The problem >> Go line by line through the entries below and copy those containing the string "ported".

(Materials provided)

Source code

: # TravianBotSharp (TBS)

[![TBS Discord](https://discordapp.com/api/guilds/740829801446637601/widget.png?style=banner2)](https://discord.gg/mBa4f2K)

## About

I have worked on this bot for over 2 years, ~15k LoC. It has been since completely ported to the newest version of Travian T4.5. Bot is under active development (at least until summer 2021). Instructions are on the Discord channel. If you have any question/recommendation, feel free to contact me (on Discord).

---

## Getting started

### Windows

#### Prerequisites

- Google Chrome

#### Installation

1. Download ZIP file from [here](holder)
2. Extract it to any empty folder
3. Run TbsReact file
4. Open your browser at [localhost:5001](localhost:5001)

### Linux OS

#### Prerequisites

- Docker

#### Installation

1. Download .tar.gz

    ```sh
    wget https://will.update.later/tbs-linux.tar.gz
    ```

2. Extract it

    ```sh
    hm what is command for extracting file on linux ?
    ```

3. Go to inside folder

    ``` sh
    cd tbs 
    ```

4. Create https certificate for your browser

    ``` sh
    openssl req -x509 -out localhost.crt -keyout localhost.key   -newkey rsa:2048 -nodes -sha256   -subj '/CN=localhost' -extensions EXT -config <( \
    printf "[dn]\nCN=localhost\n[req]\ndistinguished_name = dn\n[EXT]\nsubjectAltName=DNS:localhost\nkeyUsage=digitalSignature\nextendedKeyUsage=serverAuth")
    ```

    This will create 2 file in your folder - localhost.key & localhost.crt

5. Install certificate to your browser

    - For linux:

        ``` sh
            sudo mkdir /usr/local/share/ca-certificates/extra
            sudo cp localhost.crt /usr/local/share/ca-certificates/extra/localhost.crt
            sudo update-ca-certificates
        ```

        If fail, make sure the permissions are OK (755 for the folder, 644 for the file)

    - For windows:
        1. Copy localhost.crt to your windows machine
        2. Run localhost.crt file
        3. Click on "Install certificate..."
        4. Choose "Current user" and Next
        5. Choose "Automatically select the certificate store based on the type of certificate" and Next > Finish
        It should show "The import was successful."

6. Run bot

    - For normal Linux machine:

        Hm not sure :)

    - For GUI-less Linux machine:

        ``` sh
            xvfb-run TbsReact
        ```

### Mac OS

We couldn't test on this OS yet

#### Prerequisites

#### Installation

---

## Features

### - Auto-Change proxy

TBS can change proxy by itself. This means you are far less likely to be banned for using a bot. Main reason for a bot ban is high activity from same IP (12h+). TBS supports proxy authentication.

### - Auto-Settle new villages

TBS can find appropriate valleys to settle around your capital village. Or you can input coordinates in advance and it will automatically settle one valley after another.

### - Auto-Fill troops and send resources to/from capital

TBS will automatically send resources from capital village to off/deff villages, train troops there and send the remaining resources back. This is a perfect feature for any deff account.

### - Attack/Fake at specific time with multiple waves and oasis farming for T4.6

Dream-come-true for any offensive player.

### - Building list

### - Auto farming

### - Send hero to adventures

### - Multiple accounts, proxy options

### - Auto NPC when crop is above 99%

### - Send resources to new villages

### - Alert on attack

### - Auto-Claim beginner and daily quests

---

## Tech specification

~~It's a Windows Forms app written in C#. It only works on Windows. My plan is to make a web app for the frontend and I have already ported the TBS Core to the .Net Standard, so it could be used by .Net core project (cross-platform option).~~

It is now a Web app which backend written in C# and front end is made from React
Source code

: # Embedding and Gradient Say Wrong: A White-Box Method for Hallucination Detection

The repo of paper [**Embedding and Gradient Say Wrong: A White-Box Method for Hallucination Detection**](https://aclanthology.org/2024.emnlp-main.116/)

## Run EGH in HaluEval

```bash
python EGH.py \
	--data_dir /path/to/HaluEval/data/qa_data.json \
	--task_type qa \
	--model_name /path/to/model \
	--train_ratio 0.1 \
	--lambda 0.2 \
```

(End Materials provided)

Task answer >>
I have worked on this bot for over 2 years, ~15k LoC. It has been since completely ported to the newest version of Travian T4.5. Bot is under active development (at least until summer 2021). Instructions are on the Discord channel. If you have any question/recommendation, feel free to contact me (on Discord).
~~It's a Windows Forms app written in C#. It only works on Windows. My plan is to make a web app for the frontend and I have already ported the TBS Core to the .Net Standard, so it could be used by .Net core project (cross-platform option).~~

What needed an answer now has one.